▶ Stored data entries:
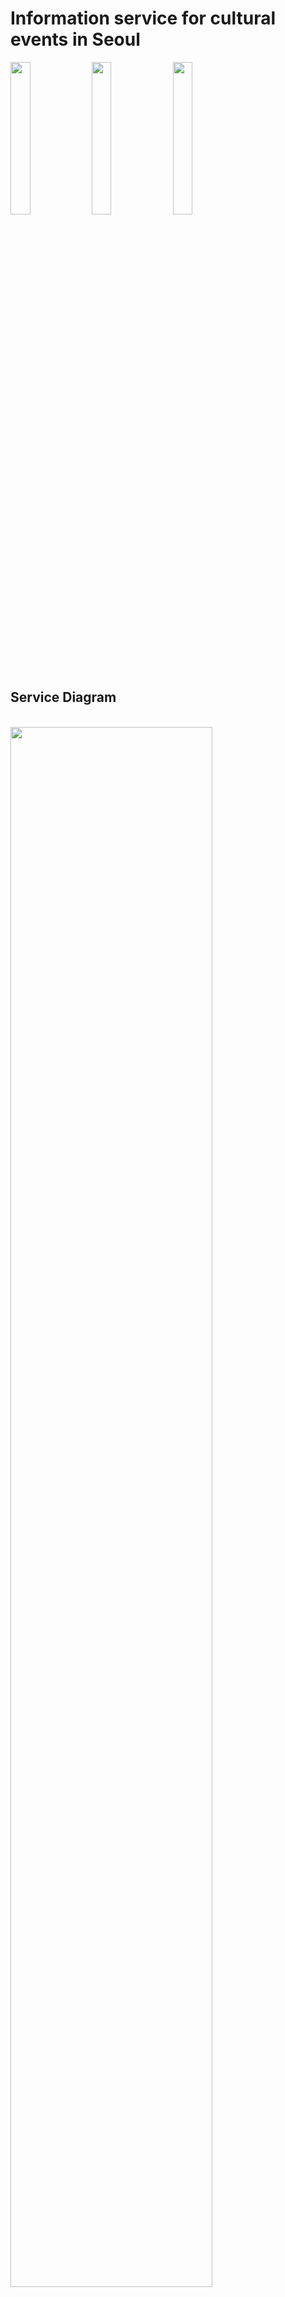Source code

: <h1>Information service for cultural events in Seoul</h1>

<img src="https://user-images.githubusercontent.com/8165219/50751840-dcc40280-128e-11e9-8523-7dc52b6961f3.jpg" width="25%"></img>
<img src="https://user-images.githubusercontent.com/8165219/50751844-e188b680-128e-11e9-9d5e-7f9cda636ec4.jpg" width="25%"></img>
<img src="https://user-images.githubusercontent.com/8165219/50751846-e3527a00-128e-11e9-85b3-83083d2f22fe.jpg" width="25%"></img>

<h2>Service Diagram</h2><br>
<img src="https://user-images.githubusercontent.com/8165219/50751952-670c6680-128f-11e9-986d-25cdc0a48708.png" width="80%"></img>

<h2>Feature</h2><br>

<h3>1. Multiple Criteria Search</h3>

<h3>2. Check the location of the venue in detail</h3>

You can learn more about the location of the event through Google Maps.

<h3>3. Providing Information on Culture Events of the Month</h3>

It provides information on events that can be enjoyed only this month.

<h3>4. Providing information on new events</h3>

It provides information on new events that have been open for less than three days.

<h3>5. Provide closing event information</h3>

Provide event information within 3 days of the deadline.

<h3>6. Creating assessments and reviews</h3>

<h3>7. Providing information on popular events</h3>

<h3>8. Sharing event information</h3>

You can share information about events through KakaoTalk.

<h3>Link</h3>
https://mplatform.seoul.go.kr/w/contest/award/2017/nominee/selectNominee.do
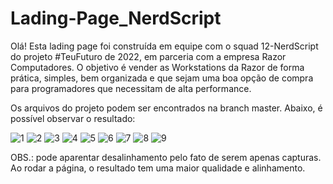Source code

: # Lading-Page_NerdScript

Olá! Esta lading page foi construída em equipe com o squad 12-NerdScript do projeto #TeuFuturo de 2022, em parceria com a empresa Razor Computadores. O objetivo é vender as Workstations da Razor de forma prática, simples, bem organizada e que sejam uma boa opção de compra para programadores que necessitam de alta performance.

Os arquivos do projeto podem ser encontrados na branch master.
Abaixo, é possível observar o resultado:

![1](https://user-images.githubusercontent.com/97003071/216776472-4bfc0353-a3fe-4269-ad9f-0d0c17c358cd.png)
![2](https://user-images.githubusercontent.com/97003071/216776481-faf2cedc-ec78-47fb-878c-d8e0875246c9.png)
![3](https://user-images.githubusercontent.com/97003071/216776484-728cc293-de45-48de-a210-da1906d7e37e.png)
![4](https://user-images.githubusercontent.com/97003071/216776490-6990c011-bd82-4de6-b1be-77de828e5695.png)
![5](https://user-images.githubusercontent.com/97003071/216776494-7a03bc53-9e63-4bb8-a6c9-2808924b9a06.png)
![6](https://user-images.githubusercontent.com/97003071/216776498-878e256e-84ab-40c8-a536-60faa4e75ea1.png)
![7](https://user-images.githubusercontent.com/97003071/216776503-f8d95c3e-34b4-4212-a740-933ad3ae1627.png)
![8](https://user-images.githubusercontent.com/97003071/216776505-af1ed308-16c4-4f8a-8394-a9f7b16f41f4.png)
![9](https://user-images.githubusercontent.com/97003071/216776512-e8df01d1-23a4-4c03-a87d-3d29e6a27a71.png)


OBS.: pode aparentar desalinhamento pelo fato de serem apenas capturas. Ao rodar a página, o resultado tem uma maior qualidade e alinhamento.
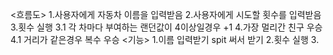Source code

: <흐름도>
1.사용자에게 자동차 이름을 입력받음
2.사용자에게 시도할 횟수를 입력받음
3.횟수 실행
 3.1 각 차마다 부여하는 랜던값이 4이상일경우 +1
4.가장 멀리간 친구 우승
4.1 거리가 같은경우 복수 우승
<기능>
1.이름 입력받기 spit 써서 받기
2.횟수 실행 
3.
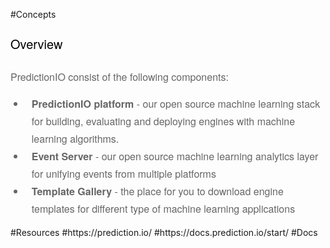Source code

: #Concepts
<h2 id="overview" class="header-anchors" style="box-sizing: border-box; font-family: azo-sans-web, 'Helvetica Neue', Helvetica, Arial, sans-serif; font-weight: 400; line-height: 1.5; color: rgb(0, 0, 0); margin-top: 24px; margin-bottom: 24px; font-size: 20px;">Overview</h2><p style="box-sizing: border-box; margin-top: 15px; margin-bottom: 15px; font-size: 16px; color: rgb(102, 102, 102); line-height: 28px; font-family: azo-sans-web, 'Helvetica Neue', Helvetica, Arial, sans-serif;">PredictionIO consist of the following components:<ul style="box-sizing: border-box; margin-top: 15px; margin-bottom: 15px; color: rgb(55, 53, 53); font-family: azo-sans-web, 'Helvetica Neue', Helvetica, Arial, sans-serif;"><li style="box-sizing: border-box; font-size: 16px; line-height: 28px; padding-left: 10px; color: rgb(102, 102, 102);"><strong style="box-sizing: border-box;">PredictionIO platform</strong>&nbsp;- our open source machine learning stack for building, evaluating and deploying engines with machine learning algorithms.</li><li style="box-sizing: border-box; font-size: 16px; line-height: 28px; padding-left: 10px; color: rgb(102, 102, 102);"><strong style="box-sizing: border-box;">Event Server</strong>&nbsp;- our open source machine learning analytics layer for unifying events from multiple platforms</li><li style="box-sizing: border-box; font-size: 16px; line-height: 28px; padding-left: 10px; color: rgb(102, 102, 102);"><strong style="box-sizing: border-box;">Template Gallery</strong>&nbsp;- the place for you to download engine templates for different type of machine learning applications</li></ul>
#Resources
#https://prediction.io/
#https://docs.prediction.io/start/
#Docs
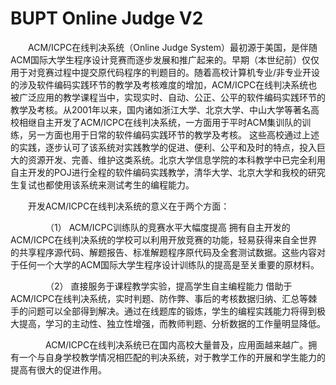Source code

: # BUPT Online Judge V2
<P style="text-indent:2em;">
ACM/ICPC在线判决系统（Online Judge System）最初源于美国，是伴随ACM国际大学生程序设计竞赛而逐步发展和推广起来的。早期（本世纪前）仅仅用于对竞赛过程中提交原代码程序的判题目的。随着高校计算机专业/非专业开设的涉及软件编码实践环节的教学及考核难度的增加，ACM/ICPC在线判决系统也被广泛应用的教学课程当中，实现实时、自动、公正、公平的软件编码实践环节的教学及考核。从2001年以来，国内诸如浙江大学、北京大学、中山大学等著名高校相继自主开发了ACM/ICPC在线判决系统，一方面用于平时ACM集训队的训练，另一方面也用于日常的软件编码实践环节的教学及考核。
这些高校通过上述的实践，逐步认可了该系统对实践教学的促进、便利、公平和及时的特点，投入巨大的资源开发、完善、维护这类系统。北京大学信息学院的本科教学中已完全利用自主开发的POJ进行全程的软件编码实践教学，清华大学、北京大学和我校的研究生复试也都使用该系统来测试考生的编程能力。
</P>
<P style="text-indent:2em;">
开发ACM/ICPC在线判决系统的意义在于两个方面：
</P>
<P style="text-indent:4em;">
（1）	ACM/ICPC训练队的竞赛水平大幅度提高
拥有自主开发的ACM/ICPC在线判决系统的学校可以利用开放竞赛的功能，轻易获得来自全世界的共享程序源代码、解题报告、标准解题程序原代码及全套测试数据。这些内容对于任何一个大学的ACM国际大学生程序设计训练队的提高是至关重要的原材料。
</P>
<P style="text-indent:4em;">
（2） 直接服务于课程教学实验，提高学生自主编程能力
借助于ACM/ICPC在线判决系统，实时判题、防作弊、事后的考核数据归纳、汇总等棘手的问题可以全部得到解决。通过在线题库的锻炼，学生的编程实践能力将得到极大提高，学习的主动性、独立性增强，而教师判题、分析数据的工作量明显降低。
</P>
<P style="text-indent:4em;">
ACM/ICPC在线判决系统已在国内高校大量普及，应用面越来越广。拥有一个与自身学校教学情况相匹配的判决系统，对于教学工作的开展和学生能力的提高有很大的促进作用。
</P>

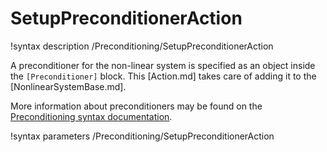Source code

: # SetupPreconditionerAction

!syntax description /Preconditioning/SetupPreconditionerAction

A preconditioner for the non-linear system is specified as an object inside the `[Preconditioner]` block.
This [Action.md] takes care of adding it to the [NonlinearSystemBase.md].

More information about preconditioners may be found on the
[Preconditioning syntax documentation](syntax/Preconditioning/index.md).

!syntax parameters /Preconditioning/SetupPreconditionerAction
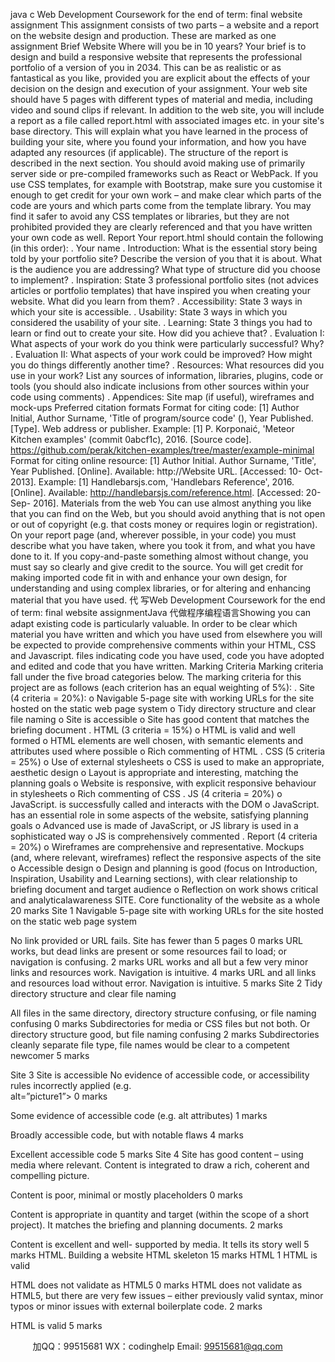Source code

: java c
Web Development Coursework for   the end of   term: final   website assignment
This   assignment   consists   of two parts –   a website   and   a report   on the website   design   and production.   These   are marked   as   one   assignment
Brief 
Website 
Where will you be in   10 years? Your brief is to design and build a responsive   website that represents   the professional portfolio   of a version   of   you in   2034. This   can   be   as   realistic   or   as   fantastical   as you like, provided you   are   explicit   about the   effects   of   your   decision   on the   design   and   execution   of   your   assignment. 
Your web site should have   5 pages with   different   types   of material   and media,   including   video   and   sound   clips if relevant.
In   addition to the web site, you will include   a   report   as   a   file   called report.html with   associated images   etc. in your site's base   directory. This will   explain   what   you   have   learned   in   the   process   of building your site, where you found your information,   and how   you   have   adapted   any   resources   (if   applicable). The   structure   of the report is   described in the next   section. 
You   should avoid making use   of primarily   server   side   or pre-compiled frameworks such   as React or   WebPack. If   you use   CSS templates, for   example with Bootstrap,   make   sure   you   customise   it   enough to get   credit for your   own work – and make clear   which parts of   the code are   yours and which parts   come from the template library. You may   find it   safer   to   avoid   any   CSS   templates   or libraries,   but   they      are not prohibited provided they   are   clearly referenced   and that   you   have written   your   own   code   as well.
Report 
Your report.html   should   contain the following   (in this   order):
.            Your name
.          Introduction: What is the   essential story being told by   your portfolio   site?   Describe   the version   of   you that it is   about. What is the   audience you   are   addressing?   What   type   of structure   did   you choose to implement?
.          Inspiration: State 3 professional portfolio sites   (not   advices   articles   or portfolio templates) that
have inspired you when   creating your website. What   did you learn from   them?
.            Accessibility: State 3   ways in which your site is accessible.
.            Usability: State 3 ways in which you   considered the usability   of   your site.
.          Learning: State 3 things you had to learn   or find   out to   create your   site.   How   did   you   achieve   that?
.          Evaluation I: What   aspects   of   your work   do you think were particularly successful? Why?
.          Evaluation II: What   aspects   of   your work   could be improved? How might you   do things   differently   another time?
.          Resources: What resources   did you use in your work? List   any   sources   of information, libraries,   plugins,   code   or tools   (you   should   also indicate inclusions from   other   sources within your   code using   comments)
.            Appendices: Site map   (if useful), wireframes   and mock-ups
Preferred citation formats 
Format for citing code: 
[1] Author Initial, Author   Surname,   'Title   of program/source   code'   (), Year Published.   [Type]. Web   address   or publisher.
Example: 
[1]   P.   Korponaić,   'Meteor   Kitchen   examples'   (commit   0abcf1c),   2016.   [Source   code]. https://github.com/perak/kitchen-examples/tree/master/example-minimal 
Format for citing online resource: 
[1] Author Initial. Author   Surname,   'Title', Year Published.   [Online]. Available: http://Website   URL.   [Accessed:   10-   Oct-   2013].
Example: 
[1] Handlebarsjs.com,   'Handlebars Reference',   2016.   [Online]. Available: http://handlebarsjs.com/reference.html.   [Accessed:   20-   Sep-   2016].
Materials from the web 
You   can use   almost   anything you like that you   can find   on the   Web,   but you   should   avoid   anything   that is not   open   or   out   of copyright   (e.g. that   costs money   or requires   login   or   registration).
On your report page   (and, wherever possible, in your   code) you   must   describe   what   you   have   taken,   where you took it from,   and what you   have   done   to   it.
If   you   copy-and-paste   something   almost without   change, you must   say   so   clearly   and give   credit to the   source. You will get   credit for making imported   code fit   in   with   and   enhance   your   own   design,   for understanding   and using   complex libraries,   or for   altering   and   enhancing material that you have   used.   代 写Web Development Coursework for the end of term: final website assignmentJava
代做程序编程语言Showing you   can   adapt   existing   code is particularly valuable.
In   order to be   clear which material you have written   and which you   have   used   from   elsewhere   you   will be   expected to provide   comprehensive   comments within your HTML,   CSS   and Javascript. files indicating   code you have used,   code you have   adopted   and   edited   and   code that you have   written.
Marking Criteria Marking   criteria fall under the five broad   categories below.   The   marking   criteria   for   this   project   are   as
follows   (each   criterion has   an   equal weighting   of 5%):
.            Site   (4   criteria   =   20%):
o      Navigable   5-page   site with working URLs for the   site hosted   on the   static web   page   system
o      Tidy   directory   structure   and   clear file naming
o    Site is   accessible
o      Site has good   content that matches the   briefing   document
.          HTML   (3   criteria   =   15%)
o      HTML is valid   and well formed
o      HTML   elements   are well   chosen, with   semantic   elements   and   attributes used where   possible
o      Rich   commenting   of HTML
.          CSS   (5   criteria   =   25%)
o      Use   of external   stylesheets
o    CSS is used to make   an   appropriate,   aesthetic   design
o      Layout is   appropriate   and interesting, matching the planning goals
o      Website is responsive, with explicit responsive behaviour in   stylesheets
o      Rich   commenting   of CSS
.          JS   (4   criteria   =   20%)
o      JavaScript. is successfully   called   and interacts with the   DOM
o      JavaScript. has   an   essential role in some   aspects   of the website, satisfying   planning   goals
o      Advanced use is made   of   JavaScript,   or JS library is used   in   a   sophisticated   way
o      JS is   comprehensively   commented
.          Report   (4   criteria   =   20%)
o      Wireframes   are   comprehensive   and representative. Mockups   (and, where relevant,   wireframes) reflect the responsive   aspects   of the   site
o    Accessible   design
o      Design   and planning is good   (focus   on Introduction, Inspiration,   Usability   and   Learning   sections), with   clear relationship to briefing   document   and target   audience
o      Reflection   on work shows   critical   and   analyticalawareness
SITE. Core functionality of the website as a whole 
20 marks 
Site 1 
Navigable 5-page site with working URLs for the site hosted on the 
static web page system 

No link provided or URL fails. Site has fewer than 5 
pages 
0 marks 
URL works, but dead links are present or some resources fail to load; or navigation is confusing. 
2 marks 
URL works and all but a few very minor links and resources work.    Navigation is 
intuitive. 
4 marks 
URL and all 
links and 
resources load without error. Navigation is intuitive. 
5 marks 
Site 2 
Tidy directory 
structure and 
clear file naming 


All files in the 
same directory, 
directory structure confusing, or file naming confusing 
0 marks 
Subdirectories for 
media or CSS files 
but not both. Or 
directory structure good, but file naming confusing 
2 marks 
Subdirectories 
cleanly separate file type, file 
names would be clear to a 
competent 
newcomer 
5 marks 

Site 3 
Site is accessible 
No evidence of 
accessible code, or accessibility rules incorrectly applied (e.g.   
alt=”picture1”> 
0 marks 



Some evidence of accessible code (e.g. alt attributes) 
1 marks 


Broadly 
accessible code, but with notable 
flaws 
4 marks 




Excellent 
accessible code 
5 marks 
Site 4 
Site has good 
content – using media where 
relevant. Content is integrated to draw a rich, 
coherent and compelling picture. 







Content is poor, minimal or mostly placeholders 
0 marks 

Content is 
appropriate in 
quantity and target (within the scope of a short project). It 
matches the briefing and planning 
documents. 
2 marks 






Content is excellent and well- supported by media. It tells its story well 
5 marks 
HTML. Building a website HTML skeleton 
15 marks 
HTML 1 
HTML is valid 








HTML does not 
validate as HTML5 
0 marks 
HTML does not 
validate as HTML5, but there are very few issues – either previously valid 
syntax, minor typos or minor issues with external boilerplate code. 
2 marks 









HTML is valid 
5 marks 


         
加QQ：99515681  WX：codinghelp  Email: 99515681@qq.com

▶ ACTIVITY: Return word for word the lines above from the line with "particularly successful? Why?" to the line with "On your report", including both and leaving out all others.

▶ OUTPUT FOR THIS TASK:
.          Evaluation I: What   aspects   of   your work   do you think were particularly successful? Why?
.          Evaluation II: What   aspects   of   your work   could be improved? How might you   do things   differently   another time?
.          Resources: What resources   did you use in your work? List   any   sources   of information, libraries,   plugins,   code   or tools   (you   should   also indicate inclusions from   other   sources within your   code using   comments)
.            Appendices: Site map   (if useful), wireframes   and mock-ups
Preferred citation formats 
Format for citing code: 
[1] Author Initial, Author   Surname,   'Title   of program/source   code'   (), Year Published.   [Type]. Web   address   or publisher.
Example: 
[1]   P.   Korponaić,   'Meteor   Kitchen   examples'   (commit   0abcf1c),   2016.   [Source   code]. https://github.com/perak/kitchen-examples/tree/master/example-minimal 
Format for citing online resource: 
[1] Author Initial. Author   Surname,   'Title', Year Published.   [Online]. Available: http://Website   URL.   [Accessed:   10-   Oct-   2013].
Example: 
[1] Handlebarsjs.com,   'Handlebars Reference',   2016.   [Online]. Available: http://handlebarsjs.com/reference.html.   [Accessed:   20-   Sep-   2016].
Materials from the web 
You   can use   almost   anything you like that you   can find   on the   Web,   but you   should   avoid   anything   that is not   open   or   out   of copyright   (e.g. that   costs money   or requires   login   or   registration).
On your report page   (and, wherever possible, in your   code) you   must   describe   what   you   have   taken,   where you took it from,   and what you   have   done   to   it.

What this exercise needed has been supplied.